►

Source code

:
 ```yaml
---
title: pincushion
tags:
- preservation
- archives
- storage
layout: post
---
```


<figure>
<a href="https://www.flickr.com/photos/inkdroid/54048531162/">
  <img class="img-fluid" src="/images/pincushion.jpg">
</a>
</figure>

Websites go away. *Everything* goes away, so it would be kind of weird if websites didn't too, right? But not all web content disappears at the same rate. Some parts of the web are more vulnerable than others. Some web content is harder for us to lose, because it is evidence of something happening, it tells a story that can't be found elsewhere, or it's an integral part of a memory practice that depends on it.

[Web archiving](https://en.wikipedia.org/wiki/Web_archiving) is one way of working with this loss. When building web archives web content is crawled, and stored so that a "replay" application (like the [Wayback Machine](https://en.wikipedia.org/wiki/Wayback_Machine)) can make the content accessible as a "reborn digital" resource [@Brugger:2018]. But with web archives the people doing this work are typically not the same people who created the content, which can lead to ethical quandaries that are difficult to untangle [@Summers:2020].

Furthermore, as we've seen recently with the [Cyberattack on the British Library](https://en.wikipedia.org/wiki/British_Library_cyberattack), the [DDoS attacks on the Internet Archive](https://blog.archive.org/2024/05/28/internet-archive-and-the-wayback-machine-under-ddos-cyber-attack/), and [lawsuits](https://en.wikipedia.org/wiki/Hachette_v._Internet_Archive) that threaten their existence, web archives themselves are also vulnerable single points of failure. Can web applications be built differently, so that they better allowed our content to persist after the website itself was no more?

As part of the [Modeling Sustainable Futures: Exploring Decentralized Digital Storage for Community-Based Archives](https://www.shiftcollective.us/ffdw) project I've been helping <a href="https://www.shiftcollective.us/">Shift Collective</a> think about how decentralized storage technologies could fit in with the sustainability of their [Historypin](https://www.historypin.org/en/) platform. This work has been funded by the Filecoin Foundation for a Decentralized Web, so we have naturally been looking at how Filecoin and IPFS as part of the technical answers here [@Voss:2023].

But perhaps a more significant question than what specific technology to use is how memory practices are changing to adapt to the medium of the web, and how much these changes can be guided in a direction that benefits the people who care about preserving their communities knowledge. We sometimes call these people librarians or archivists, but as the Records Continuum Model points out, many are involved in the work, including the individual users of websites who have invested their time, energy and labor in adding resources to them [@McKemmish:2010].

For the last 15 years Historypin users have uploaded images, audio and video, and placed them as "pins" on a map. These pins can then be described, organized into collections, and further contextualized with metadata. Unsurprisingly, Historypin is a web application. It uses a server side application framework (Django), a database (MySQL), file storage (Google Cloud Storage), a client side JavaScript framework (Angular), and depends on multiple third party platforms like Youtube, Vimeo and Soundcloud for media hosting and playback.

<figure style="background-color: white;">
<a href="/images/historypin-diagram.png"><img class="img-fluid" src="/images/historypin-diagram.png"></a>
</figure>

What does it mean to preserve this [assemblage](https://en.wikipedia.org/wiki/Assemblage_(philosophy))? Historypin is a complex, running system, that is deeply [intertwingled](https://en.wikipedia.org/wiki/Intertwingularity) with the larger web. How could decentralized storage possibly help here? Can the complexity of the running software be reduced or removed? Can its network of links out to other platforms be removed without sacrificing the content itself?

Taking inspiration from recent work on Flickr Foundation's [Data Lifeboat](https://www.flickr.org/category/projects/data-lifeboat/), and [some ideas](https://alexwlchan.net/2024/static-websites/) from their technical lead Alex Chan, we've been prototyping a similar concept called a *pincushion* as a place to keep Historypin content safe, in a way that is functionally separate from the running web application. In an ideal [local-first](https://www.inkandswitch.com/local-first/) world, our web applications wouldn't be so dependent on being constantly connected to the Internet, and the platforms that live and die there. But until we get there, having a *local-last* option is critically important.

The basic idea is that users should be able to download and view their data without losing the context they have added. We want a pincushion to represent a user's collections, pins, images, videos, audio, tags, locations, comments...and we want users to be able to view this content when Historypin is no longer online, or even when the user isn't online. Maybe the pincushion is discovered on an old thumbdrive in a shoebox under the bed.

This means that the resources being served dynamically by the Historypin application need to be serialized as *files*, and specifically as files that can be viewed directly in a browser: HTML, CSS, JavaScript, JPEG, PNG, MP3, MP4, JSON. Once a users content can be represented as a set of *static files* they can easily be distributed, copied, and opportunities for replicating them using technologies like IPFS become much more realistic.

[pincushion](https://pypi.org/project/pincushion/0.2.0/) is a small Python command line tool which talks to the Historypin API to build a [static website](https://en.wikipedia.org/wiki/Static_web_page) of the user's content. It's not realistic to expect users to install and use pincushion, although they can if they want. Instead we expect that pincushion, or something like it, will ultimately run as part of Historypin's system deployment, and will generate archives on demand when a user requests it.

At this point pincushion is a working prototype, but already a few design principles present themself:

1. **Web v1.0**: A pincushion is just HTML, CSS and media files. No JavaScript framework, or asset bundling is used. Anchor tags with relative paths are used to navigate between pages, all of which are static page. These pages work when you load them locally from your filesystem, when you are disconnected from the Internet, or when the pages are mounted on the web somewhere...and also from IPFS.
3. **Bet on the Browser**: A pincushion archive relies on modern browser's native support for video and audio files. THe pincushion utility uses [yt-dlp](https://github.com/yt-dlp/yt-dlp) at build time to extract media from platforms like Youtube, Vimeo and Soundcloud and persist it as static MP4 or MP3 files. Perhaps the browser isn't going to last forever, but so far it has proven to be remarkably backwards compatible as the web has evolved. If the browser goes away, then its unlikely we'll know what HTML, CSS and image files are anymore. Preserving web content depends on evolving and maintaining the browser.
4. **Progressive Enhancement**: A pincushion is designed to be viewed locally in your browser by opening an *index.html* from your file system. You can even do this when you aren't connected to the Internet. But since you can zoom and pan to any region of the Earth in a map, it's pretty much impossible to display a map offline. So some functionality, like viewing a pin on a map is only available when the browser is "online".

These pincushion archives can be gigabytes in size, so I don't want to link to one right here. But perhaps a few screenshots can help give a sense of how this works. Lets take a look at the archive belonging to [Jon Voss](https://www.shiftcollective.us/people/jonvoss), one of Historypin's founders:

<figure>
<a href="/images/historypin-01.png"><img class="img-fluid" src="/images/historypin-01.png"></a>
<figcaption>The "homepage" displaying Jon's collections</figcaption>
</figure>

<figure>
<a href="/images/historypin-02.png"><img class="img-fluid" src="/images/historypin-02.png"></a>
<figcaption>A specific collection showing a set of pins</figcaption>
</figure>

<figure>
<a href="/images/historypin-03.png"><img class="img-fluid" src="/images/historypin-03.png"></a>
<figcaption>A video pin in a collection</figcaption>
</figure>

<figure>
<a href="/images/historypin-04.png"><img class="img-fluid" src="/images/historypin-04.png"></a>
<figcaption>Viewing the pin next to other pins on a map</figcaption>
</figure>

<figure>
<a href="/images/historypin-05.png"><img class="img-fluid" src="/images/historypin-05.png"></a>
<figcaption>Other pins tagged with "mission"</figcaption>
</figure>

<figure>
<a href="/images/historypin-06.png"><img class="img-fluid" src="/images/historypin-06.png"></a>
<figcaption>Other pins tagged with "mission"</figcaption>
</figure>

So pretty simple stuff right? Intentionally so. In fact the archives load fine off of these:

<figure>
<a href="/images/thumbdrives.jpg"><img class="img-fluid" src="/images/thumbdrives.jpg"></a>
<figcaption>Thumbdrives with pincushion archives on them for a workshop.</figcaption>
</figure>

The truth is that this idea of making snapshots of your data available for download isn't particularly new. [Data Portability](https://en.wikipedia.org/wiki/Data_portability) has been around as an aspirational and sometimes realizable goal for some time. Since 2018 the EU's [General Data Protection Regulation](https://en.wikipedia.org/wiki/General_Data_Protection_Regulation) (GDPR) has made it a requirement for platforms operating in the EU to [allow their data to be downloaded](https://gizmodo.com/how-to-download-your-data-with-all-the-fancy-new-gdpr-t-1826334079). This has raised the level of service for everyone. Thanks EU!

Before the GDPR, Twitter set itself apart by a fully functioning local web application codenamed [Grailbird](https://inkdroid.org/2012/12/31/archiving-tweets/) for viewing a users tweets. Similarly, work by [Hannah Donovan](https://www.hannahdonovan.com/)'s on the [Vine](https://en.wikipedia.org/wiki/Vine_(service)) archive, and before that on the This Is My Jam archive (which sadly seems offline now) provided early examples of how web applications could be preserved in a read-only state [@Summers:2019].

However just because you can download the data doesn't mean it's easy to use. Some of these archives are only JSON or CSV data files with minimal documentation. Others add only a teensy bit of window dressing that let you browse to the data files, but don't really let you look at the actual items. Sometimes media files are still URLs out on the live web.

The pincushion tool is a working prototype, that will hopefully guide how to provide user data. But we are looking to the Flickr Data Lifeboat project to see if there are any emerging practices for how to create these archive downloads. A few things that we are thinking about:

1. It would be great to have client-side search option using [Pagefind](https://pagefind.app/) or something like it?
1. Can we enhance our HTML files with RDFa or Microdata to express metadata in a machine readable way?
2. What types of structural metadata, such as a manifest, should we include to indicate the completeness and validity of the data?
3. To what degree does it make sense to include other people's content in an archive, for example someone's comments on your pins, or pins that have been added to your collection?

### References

◄

WORK TO COMPLETE - Search the data for the string "even" and copy every line where it appears.

OUTPUT BELOW -
The basic idea is that users should be able to download and view their data without losing the context they have added. We want a pincushion to represent a user's collections, pins, images, videos, audio, tags, locations, comments...and we want users to be able to view this content when Historypin is no longer online, or even when the user isn't online. Maybe the pincushion is discovered on an old thumbdrive in a shoebox under the bed.
4. **Progressive Enhancement**: A pincushion is designed to be viewed locally in your browser by opening an *index.html* from your file system. You can even do this when you aren't connected to the Internet. But since you can zoom and pan to any region of the Earth in a map, it's pretty much impossible to display a map offline. So some functionality, like viewing a pin on a map is only available when the browser is "online".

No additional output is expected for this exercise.